# ADS!!!



## Primenay13 (Sep 29, 2009)

GBAtemp you have some splainin to do......

I thought members were not supposed have ads!!!!


----------



## asdf (Sep 29, 2009)

Primenay13 said:
			
		

> GBAtemp you have some splainin to do......
> 
> I thought members were not supposed have ads!!!!

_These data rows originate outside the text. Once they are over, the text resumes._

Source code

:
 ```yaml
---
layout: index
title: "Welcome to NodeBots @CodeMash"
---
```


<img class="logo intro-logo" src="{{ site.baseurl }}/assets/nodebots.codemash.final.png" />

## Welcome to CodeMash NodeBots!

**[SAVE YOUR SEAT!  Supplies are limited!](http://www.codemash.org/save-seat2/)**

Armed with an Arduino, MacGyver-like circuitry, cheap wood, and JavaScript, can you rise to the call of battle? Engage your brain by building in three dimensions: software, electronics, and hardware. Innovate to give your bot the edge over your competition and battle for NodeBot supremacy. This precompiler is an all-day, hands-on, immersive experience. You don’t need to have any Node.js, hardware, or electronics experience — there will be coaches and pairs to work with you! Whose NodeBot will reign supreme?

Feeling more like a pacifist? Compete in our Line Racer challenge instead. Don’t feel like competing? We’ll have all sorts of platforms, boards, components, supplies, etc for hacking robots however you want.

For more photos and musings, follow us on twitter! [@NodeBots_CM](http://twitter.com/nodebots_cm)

Are you SURE you were logged in?


----------



## Raysie1 (Sep 29, 2009)

It's not really a big deal. You should be happy this site is even up and running.


----------



## Vidboy10 (Sep 29, 2009)

At first i thought the topic tittle said ''AIDS!!!''


----------



## updowners (Sep 29, 2009)

asdf said:
			
		

> Primenay13 said:
> 
> 
> 
> ...



Check the download section. 

Example. http://gbatemp.net/index.php?download=744
Just under "download now".


----------



## Prophet (Sep 29, 2009)

Some people are so ungrateful.


----------



## Skyline969 (Sep 29, 2009)

Oh who cares about one little ad? C'mon, they're trying to make some money to cover server costs - who cares if they place a few small ads on the site? I personally welcome the ads. GBAtemp is a great service, and if they need to place ads to keep the service going, then more power to them - even if members see them.


----------



## Omega_2 (Sep 29, 2009)

Yeah, just ignore it like you'd ignore any other regular ad, problem solved.
Also, it doesn't kill you when you click on the sponsor cart/accessory shops to browse around, does it?


----------



## TrolleyDave (Sep 29, 2009)

It's every good tempers duty to click on at least one ad a day.


----------



## Opium (Sep 29, 2009)

Members don't see any ads. If you're logged in they wont bother you. After all it is all the guests who visit and drain our bandwidth. The money from the ads is going into a new better server. So there will be a better GBAtemp all round


----------



## azure0wind (Sep 29, 2009)

.I.G.N.O.R.E it....


----------



## Costello (Sep 29, 2009)

hm, they should only show up for guests... 
	

	
	
		
		

		
		
	


	



i'll see about fixing that!

edit: fixed


----------